*** Opening ENTRIES SHOWN ***

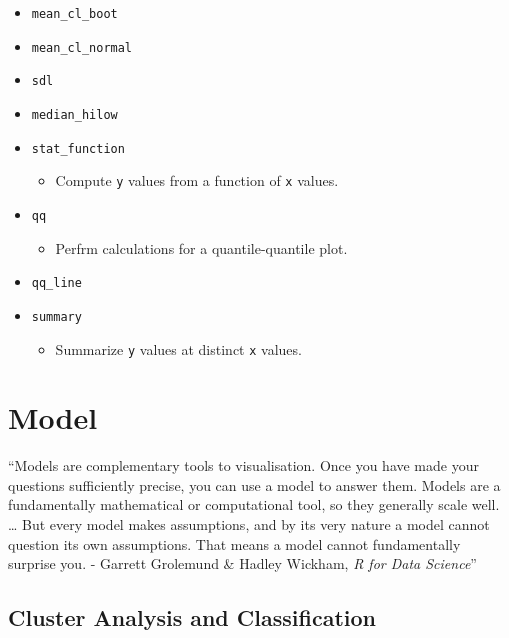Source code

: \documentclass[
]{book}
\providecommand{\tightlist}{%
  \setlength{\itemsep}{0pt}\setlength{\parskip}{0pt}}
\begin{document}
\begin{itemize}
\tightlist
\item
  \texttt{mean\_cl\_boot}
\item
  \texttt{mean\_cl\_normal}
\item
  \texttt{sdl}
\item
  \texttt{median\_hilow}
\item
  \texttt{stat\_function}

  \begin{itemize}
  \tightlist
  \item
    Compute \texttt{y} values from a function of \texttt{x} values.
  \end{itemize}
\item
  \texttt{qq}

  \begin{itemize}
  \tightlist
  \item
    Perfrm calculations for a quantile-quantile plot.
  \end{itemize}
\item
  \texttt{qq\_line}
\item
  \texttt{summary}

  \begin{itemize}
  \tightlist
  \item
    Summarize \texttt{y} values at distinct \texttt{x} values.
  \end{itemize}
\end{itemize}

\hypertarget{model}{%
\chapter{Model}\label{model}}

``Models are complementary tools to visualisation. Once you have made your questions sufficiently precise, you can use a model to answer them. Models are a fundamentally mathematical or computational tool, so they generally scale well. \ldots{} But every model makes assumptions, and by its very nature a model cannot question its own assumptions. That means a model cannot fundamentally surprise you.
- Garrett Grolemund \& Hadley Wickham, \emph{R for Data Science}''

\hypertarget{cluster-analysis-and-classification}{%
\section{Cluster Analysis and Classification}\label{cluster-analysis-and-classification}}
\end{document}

*** Closing ENTRIES SHOWN ***
*** Opening ENTRIES SHOWN ***

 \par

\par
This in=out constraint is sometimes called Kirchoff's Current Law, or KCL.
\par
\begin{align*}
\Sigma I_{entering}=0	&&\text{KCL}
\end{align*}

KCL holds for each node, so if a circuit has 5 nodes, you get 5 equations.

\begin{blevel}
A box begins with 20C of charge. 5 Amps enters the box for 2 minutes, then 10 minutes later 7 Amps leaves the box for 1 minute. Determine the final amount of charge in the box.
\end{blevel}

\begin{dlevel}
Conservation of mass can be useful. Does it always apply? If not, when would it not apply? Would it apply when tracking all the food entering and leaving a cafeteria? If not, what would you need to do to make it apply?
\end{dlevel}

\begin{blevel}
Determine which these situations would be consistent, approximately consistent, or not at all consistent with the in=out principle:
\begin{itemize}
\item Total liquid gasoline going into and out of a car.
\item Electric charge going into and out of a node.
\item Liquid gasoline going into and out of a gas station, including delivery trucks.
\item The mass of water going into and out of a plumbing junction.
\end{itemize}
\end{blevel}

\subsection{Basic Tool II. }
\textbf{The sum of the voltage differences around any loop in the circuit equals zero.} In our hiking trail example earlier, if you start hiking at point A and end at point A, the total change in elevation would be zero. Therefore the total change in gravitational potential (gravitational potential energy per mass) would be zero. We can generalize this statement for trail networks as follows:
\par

*** Closing ENTRIES SHOWN ***

» **TASK REQUIREMENTS**
The answer is a single number: how many lines in the data above hold the string "circuit".

» **REPLY TO THE EXERCISE**
2